Authorities also were drawing up criminal charges against
Enron’s former chief accountant, Richard Causey, who was
expected to surrender today, sources with knowledge of the matter
told The Associated Press, speaking on condition of anonymity. The
exact nature of the complaint was not immediately clear.

If attorneys and judges agree on the proposed plea deal with
Fastow, the former executive could appear in court to change his
innocent plea to guilty as early as today, the sources said.

Fastow would be the highest-ranking executive to plead guilty in
the criminal investigation of Enron. The company’s collapse
in 2001 was the first in a series of scandals that rattled
corporate America and caused the stock market to plunge.

Fastow allegedly masterminded a complex web of schemes that hid
Enron’s debt, inflated profits and allowed him to skim
millions of dollars for himself, his family and selected friends
and colleagues.

Fastow’s wife, Lea, a former assistant treasurer at Enron,
is negotiating a plea deal along with her husband, the sources
said.

The potential plea deal raises the possibility that prosecutors
are closer to bringing a case against Enron’s former top
executives, Kenneth Lay and Jeffrey Skilling. Plea deals often
involve agreements to testify against others, but there was no
immediate indication whether that was happening in this case.
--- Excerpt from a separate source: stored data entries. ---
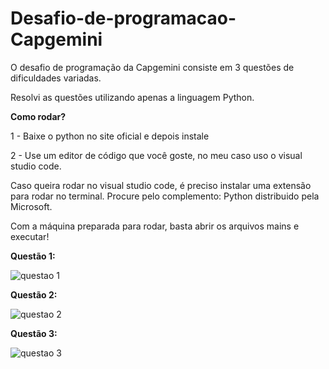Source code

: # Desafio-de-programacao-Capgemini


O desafio de programação da Capgemini consiste em 3 questões de dificuldades variadas.

Resolvi as questões utilizando apenas a linguagem Python.


**Como rodar?**

1 - Baixe o python no site oficial e depois instale

2 - Use um editor de código que você goste, no meu caso uso o visual studio code.

Caso queira rodar no visual studio code, é preciso instalar uma extensão para rodar no terminal. Procure pelo complemento: Python distribuido pela Microsoft.


Com a máquina preparada para rodar, basta abrir os arquivos mains e executar!



**Questão 1:**

![questao 1](https://user-images.githubusercontent.com/60072896/154717287-2bff2431-00e7-476e-8b1c-726a76cf0f8b.png)


**Questão 2:**

![questao 2](https://user-images.githubusercontent.com/60072896/154717406-62db5543-de57-41a2-92c7-69e26ccc87db.png)


**Questão 3:**

![questao 3](https://user-images.githubusercontent.com/60072896/154717477-3ddb9054-00f5-4341-8aff-ef2d5a1dbf0b.png)
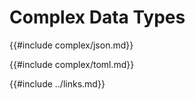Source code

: # Complex Data Types

{{#include complex/json.md}}

{{#include complex/toml.md}}

{{#include ../links.md}}
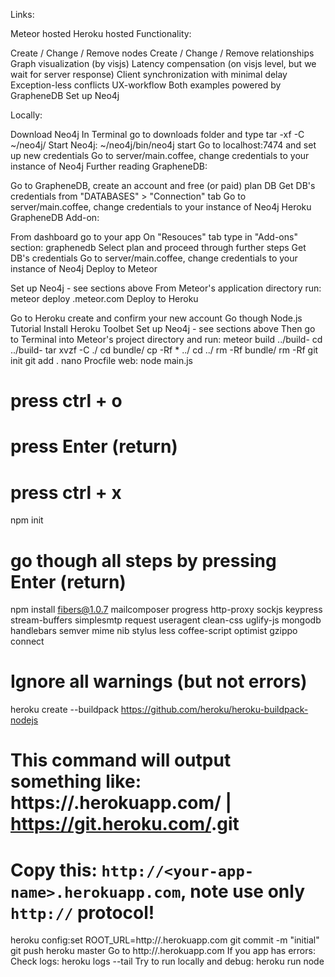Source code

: Links:

Meteor hosted
Heroku hosted
Functionality:

Create / Change / Remove nodes
Create / Change / Remove relationships
Graph visualization (by visjs)
Latency compensation (on visjs level, but we wait for server response)
Client synchronization with minimal delay
Exception-less conflicts UX-workflow
Both examples powered by GrapheneDB
Set up Neo4j

Locally:

Download Neo4j
In Terminal go to downloads folder and type tar -xf <downloaded filename> -C ~/neo4j/
Start Neo4j: ~/neo4j/bin/neo4j start
Go to localhost:7474 and set up new credentials
Go to server/main.coffee, change credentials to your instance of Neo4j
Further reading
GrapheneDB:

Go to GrapheneDB, create an account and free (or paid) plan DB
Get DB's credentials from "DATABASES" > "Connection" tab
Go to server/main.coffee, change credentials to your instance of Neo4j
Heroku GrapheneDB Add-on:

From dashboard go to your app
On "Resouces" tab type in "Add-ons" section: graphenedb
Select plan and proceed through further steps
Get DB's credentials
Go to server/main.coffee, change credentials to your instance of Neo4j
Deploy to Meteor

Set up Neo4j - see sections above
From Meteor's application directory run:
meteor deploy <your-app-name>.meteor.com
Deploy to Heroku

Go to Heroku create and confirm your new account
Go though Node.js Tutorial
Install Heroku Toolbet
Set up Neo4j - see sections above
Then go to Terminal into Meteor's project directory and run:
meteor build ../build-<your-app-name>
cd ../build-<your-app-name>
tar xvzf <name-of-archive> -C ./
cd bundle/
cp -Rf * ../
cd ../
rm -Rf bundle/
rm -Rf <name-of-archive>
git init 
git add .
nano Procfile
web: node main.js
# press ctrl + o
# press Enter (return)
# press ctrl + x
npm init
# go though all steps by pressing Enter (return)
npm install fibers@1.0.7 mailcomposer progress http-proxy sockjs keypress stream-buffers simplesmtp request useragent clean-css uglify-js mongodb handlebars semver mime nib stylus less coffee-script optimist gzippo connect
# Ignore all warnings (but not errors)
heroku create <your-app-name> --buildpack https://github.com/heroku/heroku-buildpack-nodejs
# This command will output something like: https://<your-app-name>.herokuapp.com/ | https://git.heroku.com/<your-app-name>.git
# Copy this: `http://<your-app-name>.herokuapp.com`, note use only `http://` protocol!
heroku config:set ROOT_URL=http://<your-app-name>.herokuapp.com
git commit -m "initial"
git push heroku master
Go to http://<your-app-name>.herokuapp.com
If you app has errors:
Check logs: heroku logs --tail
Try to run locally and debug: heroku run node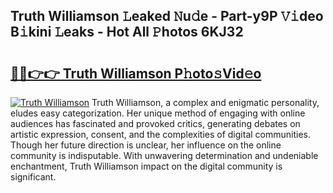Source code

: ## Truth Williamson 𝙻eaked 𝙽u𝚍e - Part-y9P 𝚅𝚒deo B𝚒kini 𝙻eaks - Hot All 𝙿hotos 6KJ32

# <h2><a href="http://ld7ehy.urlbe.top/?page=Truth+Williamson">🔗🔗👉👉 Truth Williamson P𝚑oto𝚜Vid𝚎o</a></h2>

[![Truth Williamson](https://i.imgur.com/eBuTRDB.gif)](http://ld7ehy.urlbe.top/?page=Truth+Williamson)
Truth Williamson, a complex and enigmatic personality, eludes easy categorization. Her unique method of engaging with online audiences has fascinated and provoked critics, generating debates on artistic expression, consent, and the complexities of digital communities. Though her future direction is unclear, her influence on the online community is indisputable. With unwavering determination and undeniable enchantment, Truth Williamson impact on the digital community is significant.
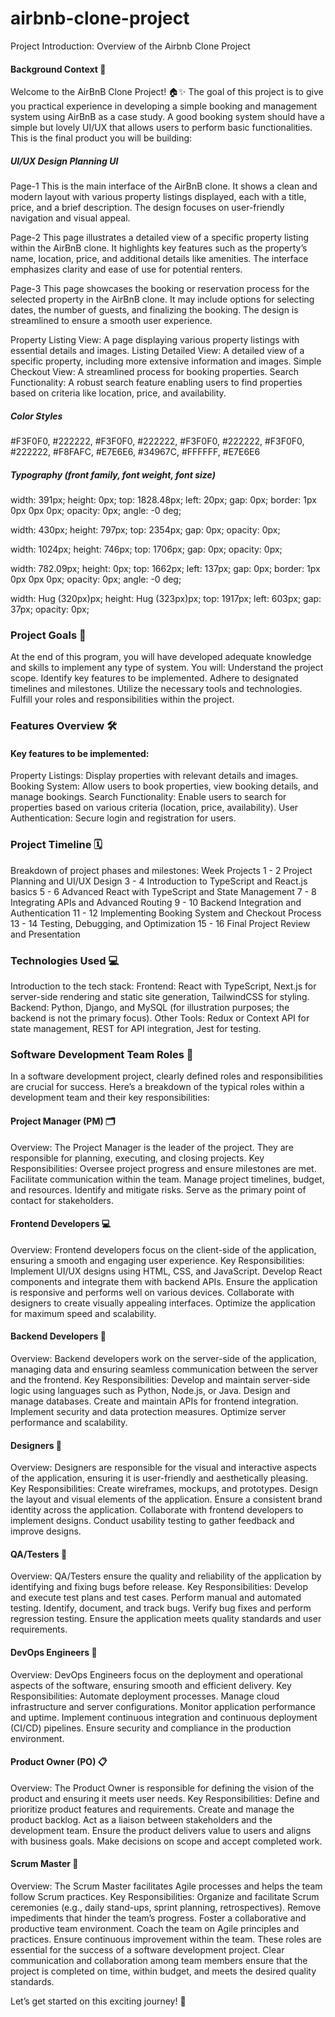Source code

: # airbnb-clone-project
Project Introduction: Overview of the Airbnb Clone Project

#### Background Context 🎉
Welcome to the AirBnB Clone Project! 🏠✨
The goal of this project is to give you practical experience in developing a simple booking and management system using AirBnB as a case study. A good booking system should have a simple but lovely UI/UX that allows users to perform basic functionalities.
This is the final product you will be building:

##### UI/UX Design Planning	UI
Page-1	This is the main interface of the AirBnB clone. It shows a clean and modern layout with various property listings displayed, each with a title, price, and a brief description. The design focuses on user-friendly navigation and visual appeal.	

Page-2	This page illustrates a detailed view of a specific property listing within the AirBnB clone. It highlights key features such as the property’s name, location, price, and additional details like amenities. The interface emphasizes clarity and ease of use for potential renters.	

Page-3	This page showcases the booking or reservation process for the selected property in the AirBnB clone. It may include options for selecting dates, the number of guests, and finalizing the booking. The design is streamlined to ensure a smooth user experience.

Property Listing View: A page displaying various property listings with essential details and images.
Listing Detailed View: A detailed view of a specific property, including more extensive information and images.
Simple Checkout View: A streamlined process for booking properties.
Search Functionality: A robust search feature enabling users to find properties based on criteria like location, price, and availability.

##### Color Styles
#F3F0F0, #222222, #F3F0F0, #222222, #F3F0F0, #222222, #F3F0F0, #222222, #F8FAFC, #E7E6E6, #34967C, #FFFFFF, #E7E6E6

##### Typography (front family, font weight, font size)
width: 391px;
height: 0px;
top: 1828.48px;
left: 20px;
gap: 0px;
border: 1px 0px 0px 0px;
opacity: 0px;
angle: -0 deg;

width: 430px;
height: 797px;
top: 2354px;
gap: 0px;
opacity: 0px;

width: 1024px;
height: 746px;
top: 1706px;
gap: 0px;
opacity: 0px;

width: 782.09px;
height: 0px;
top: 1662px;
left: 137px;
gap: 0px;
border: 1px 0px 0px 0px;
opacity: 0px;
angle: -0 deg;

width: Hug (320px)px;
height: Hug (323px)px;
top: 1917px;
left: 603px;
gap: 37px;
opacity: 0px;


### Project Goals 🎯
At the end of this program, you will have developed adequate knowledge and skills to implement any type of system. You will:
Understand the project scope.
Identify key features to be implemented.
Adhere to designated timelines and milestones.
Utilize the necessary tools and technologies.
Fulfill your roles and responsibilities within the project.

### Features Overview 🛠️
#### Key features to be implemented:
Property Listings: Display properties with relevant details and images.
Booking System: Allow users to book properties, view booking details, and manage bookings.
Search Functionality: Enable users to search for properties based on various criteria (location, price, availability).
User Authentication: Secure login and registration for users.


### Project Timeline 🗓️
Breakdown of project phases and milestones:
Week	Projects
1 - 2	Project Planning and UI/UX Design
3 - 4	Introduction to TypeScript and React.js basics
5 - 6	Advanced React with TypeScript and State Management
7 - 8	Integrating APIs and Advanced Routing
9 - 10	Backend Integration and Authentication
11 - 12	Implementing Booking System and Checkout Process
13 - 14	Testing, Debugging, and Optimization
15 - 16	Final Project Review and Presentation


### Technologies Used 💻
Introduction to the tech stack:
Frontend: React with TypeScript, Next.js for server-side rendering and static site generation, TailwindCSS for styling.
Backend: Python, Django, and MySQL (for illustration purposes; the backend is not the primary focus).
Other Tools: Redux or Context API for state management, REST for API integration, Jest for testing.


### Software Development Team Roles 👥
In a software development project, clearly defined roles and responsibilities are crucial for success. Here’s a breakdown of the typical roles within a development team and their key responsibilities:

#### Project Manager (PM) 🗂️
Overview: The Project Manager is the leader of the project. They are responsible for planning, executing, and closing projects.
Key Responsibilities:
Oversee project progress and ensure milestones are met.
Facilitate communication within the team.
Manage project timelines, budget, and resources.
Identify and mitigate risks.
Serve as the primary point of contact for stakeholders.


#### Frontend Developers 💻
Overview: Frontend developers focus on the client-side of the application, ensuring a smooth and engaging user experience.
Key Responsibilities:
Implement UI/UX designs using HTML, CSS, and JavaScript.
Develop React components and integrate them with backend APIs.
Ensure the application is responsive and performs well on various devices.
Collaborate with designers to create visually appealing interfaces.
Optimize the application for maximum speed and scalability.


#### Backend Developers 🔧
Overview: Backend developers work on the server-side of the application, managing data and ensuring seamless communication between the server and the frontend.
Key Responsibilities:
Develop and maintain server-side logic using languages such as Python, Node.js, or Java.
Design and manage databases.
Create and maintain APIs for frontend integration.
Implement security and data protection measures.
Optimize server performance and scalability.


#### Designers 🎨
Overview: Designers are responsible for the visual and interactive aspects of the application, ensuring it is user-friendly and aesthetically pleasing.
Key Responsibilities:
Create wireframes, mockups, and prototypes.
Design the layout and visual elements of the application.
Ensure a consistent brand identity across the application.
Collaborate with frontend developers to implement designs.
Conduct usability testing to gather feedback and improve designs.


#### QA/Testers 🧪
Overview: QA/Testers ensure the quality and reliability of the application by identifying and fixing bugs before release.
Key Responsibilities:
Develop and execute test plans and test cases.
Perform manual and automated testing.
Identify, document, and track bugs.
Verify bug fixes and perform regression testing.
Ensure the application meets quality standards and user requirements.


#### DevOps Engineers 🚀
Overview: DevOps Engineers focus on the deployment and operational aspects of the software, ensuring smooth and efficient delivery.
Key Responsibilities:
Automate deployment processes.
Manage cloud infrastructure and server configurations.
Monitor application performance and uptime.
Implement continuous integration and continuous deployment (CI/CD) pipelines.
Ensure security and compliance in the production environment.


#### Product Owner (PO) 📋
Overview: The Product Owner is responsible for defining the vision of the product and ensuring it meets user needs.
Key Responsibilities:
Define and prioritize product features and requirements.
Create and manage the product backlog.
Act as a liaison between stakeholders and the development team.
Ensure the product delivers value to users and aligns with business goals.
Make decisions on scope and accept completed work.


#### Scrum Master 🏅
Overview: The Scrum Master facilitates Agile processes and helps the team follow Scrum practices.
Key Responsibilities:
Organize and facilitate Scrum ceremonies (e.g., daily stand-ups, sprint planning, retrospectives).
Remove impediments that hinder the team’s progress.
Foster a collaborative and productive team environment.
Coach the team on Agile principles and practices.
Ensure continuous improvement within the team.
These roles are essential for the success of a software development project. Clear communication and collaboration among team members ensure that the project is completed on time, within budget, and meets the desired quality standards.

Let’s get started on this exciting journey! 🚀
The Houston Chronicle, citing sources it did not identify,
reported yesterday that federal prosecutors are offering Fastow a
10-year sentence. A deal that called for a five-month sentence for
Lea Fastow was rejected by U.S. District Judge David Hittner
yesterday. The judge said the deal was too binding and he wanted
more leeway on her sentence.

Attorneys for the Fastows did not return calls seeking comment.
The family’s spokesman, Gordon Andrew, declined comment.

Fastow, 42, is charged with 98 counts of fraud, money
laundering, insider trading and other charges. He is free on $5
million bond pending trial scheduled for April.

Lea Fastow, 42, is set to go to trial Feb. 10 on six counts of
conspiracy and filing false tax forms.

Causey, 43, was fired Feb. 14, 2002, after a board of directors
report noted his failure to properly monitor a partnership that
became a focal point of the fraud investigation. The partnership,
called LJM, was devised by Fastow.

Causey’s attorney, Reid Weingarten, did not immediately
return a call.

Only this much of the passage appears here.